Partitioning
Partitioning splits a large dataset into independent ranges and processes them concurrently, each range running the same worker step. RangePartitioner divides a numeric range into equal partitions, and LocalPartitionHandler runs each partition's worker step locally, up to a configurable degree of parallelism.
Building a partitioned step
using Conveyor.Batch.Core.Partitioning;
using Conveyor.Batch.Core.Step;
const int itemCount = 10_000;
const int gridSize = 4;
var workerStep = new StepBuilder<SourceItem, ProcessedItem>(jobRepository)
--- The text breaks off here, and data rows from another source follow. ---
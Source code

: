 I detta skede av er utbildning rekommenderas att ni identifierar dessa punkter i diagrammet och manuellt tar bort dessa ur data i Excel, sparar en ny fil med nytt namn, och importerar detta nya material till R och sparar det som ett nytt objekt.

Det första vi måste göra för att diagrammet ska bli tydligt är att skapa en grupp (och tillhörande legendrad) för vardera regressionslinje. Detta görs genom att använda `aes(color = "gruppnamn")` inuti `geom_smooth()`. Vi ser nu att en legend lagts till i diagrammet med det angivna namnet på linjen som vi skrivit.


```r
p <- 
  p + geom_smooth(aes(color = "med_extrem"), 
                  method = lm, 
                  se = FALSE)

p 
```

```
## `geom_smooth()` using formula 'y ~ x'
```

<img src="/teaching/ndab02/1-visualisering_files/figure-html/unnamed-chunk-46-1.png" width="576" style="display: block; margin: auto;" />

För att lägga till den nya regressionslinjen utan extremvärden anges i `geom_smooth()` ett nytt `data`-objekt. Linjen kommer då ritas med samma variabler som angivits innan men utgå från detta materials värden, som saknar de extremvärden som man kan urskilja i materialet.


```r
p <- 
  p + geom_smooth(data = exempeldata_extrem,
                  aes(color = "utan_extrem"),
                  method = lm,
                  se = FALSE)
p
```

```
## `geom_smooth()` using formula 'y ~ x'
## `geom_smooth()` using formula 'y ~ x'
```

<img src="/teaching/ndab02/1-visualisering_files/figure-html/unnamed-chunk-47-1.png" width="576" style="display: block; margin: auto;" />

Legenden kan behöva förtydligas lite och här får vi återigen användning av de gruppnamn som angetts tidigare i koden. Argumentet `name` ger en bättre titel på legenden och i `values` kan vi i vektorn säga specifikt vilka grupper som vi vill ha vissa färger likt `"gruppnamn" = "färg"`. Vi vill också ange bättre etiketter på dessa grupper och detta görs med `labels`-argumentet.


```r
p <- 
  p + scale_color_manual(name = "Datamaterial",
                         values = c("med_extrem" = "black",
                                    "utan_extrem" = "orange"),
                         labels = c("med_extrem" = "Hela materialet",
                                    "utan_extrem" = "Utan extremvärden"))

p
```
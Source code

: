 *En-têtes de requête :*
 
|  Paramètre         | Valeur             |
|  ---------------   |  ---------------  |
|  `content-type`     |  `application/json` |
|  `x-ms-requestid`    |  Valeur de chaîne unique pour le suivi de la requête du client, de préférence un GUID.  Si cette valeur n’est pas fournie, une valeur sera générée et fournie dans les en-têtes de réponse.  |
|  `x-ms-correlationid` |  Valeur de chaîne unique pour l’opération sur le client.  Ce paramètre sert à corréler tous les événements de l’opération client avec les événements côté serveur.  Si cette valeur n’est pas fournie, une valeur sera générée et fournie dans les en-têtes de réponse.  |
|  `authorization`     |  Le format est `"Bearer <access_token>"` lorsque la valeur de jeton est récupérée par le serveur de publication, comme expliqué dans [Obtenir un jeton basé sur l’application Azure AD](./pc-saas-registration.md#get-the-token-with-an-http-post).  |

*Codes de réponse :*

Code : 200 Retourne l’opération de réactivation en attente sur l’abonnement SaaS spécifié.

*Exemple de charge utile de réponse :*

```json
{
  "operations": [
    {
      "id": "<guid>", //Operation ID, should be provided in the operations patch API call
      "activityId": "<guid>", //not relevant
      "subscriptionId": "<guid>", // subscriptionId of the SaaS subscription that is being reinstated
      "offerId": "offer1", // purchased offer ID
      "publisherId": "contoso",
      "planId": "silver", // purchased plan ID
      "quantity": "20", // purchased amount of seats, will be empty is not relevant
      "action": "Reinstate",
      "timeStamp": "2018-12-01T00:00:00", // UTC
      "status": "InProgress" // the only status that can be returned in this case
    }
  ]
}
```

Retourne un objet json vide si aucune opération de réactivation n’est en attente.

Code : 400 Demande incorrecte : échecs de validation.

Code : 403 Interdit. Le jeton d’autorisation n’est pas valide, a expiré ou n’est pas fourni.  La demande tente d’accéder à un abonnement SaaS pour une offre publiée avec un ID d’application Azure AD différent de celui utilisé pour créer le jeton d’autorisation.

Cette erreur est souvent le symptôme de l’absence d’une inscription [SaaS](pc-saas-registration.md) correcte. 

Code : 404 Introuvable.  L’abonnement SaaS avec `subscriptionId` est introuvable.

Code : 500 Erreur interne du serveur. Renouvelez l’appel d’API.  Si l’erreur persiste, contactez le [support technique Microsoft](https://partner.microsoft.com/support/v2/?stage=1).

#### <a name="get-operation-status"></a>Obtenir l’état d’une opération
.Reader(reader) // reads only the [min,max] range assigned to this partition
.Processor(processor)
.Writer(writer)
.ChunkSize(250)
.Build("range-worker");
var partitionStep = new PartitionStepBuilder(jobRepository)
.Worker(workerStep)
.Partitioner(new RangePartitioner(1, itemCount))
.GridSize(gridSize)
.MaxDegreeOfParallelism(gridSize)
.Build("partitioned-step");
var job = new JobBuilder("partitioned-processing", jobRepository)
.AddStep(partitionStep)
.Build();
var execution = await job.ExecuteAsync(JobParameters.Empty, CancellationToken.None);RangePartitioner(1, itemCount) divides [1, itemCount] into gridSize equal partitions (the last partition absorbs any remainder). PartitionStepBuilder runs the same worker step once per partition — up to MaxDegreeOfParallelism concurrently — and each worker reads only the rows in its assigned range, typically by filtering an EfCoreItemReader query to the partition's [min,max] bounds (see the PartitionedProcessing sample for a complete, runnable version of this pattern).
When to use
Use when a single dataset is large enough that splitting it into independent ranges and processing them concurrently meaningfully reduces wall-clock time — for example, a nightly batch over millions of rows keyed by a monotonically increasing ID.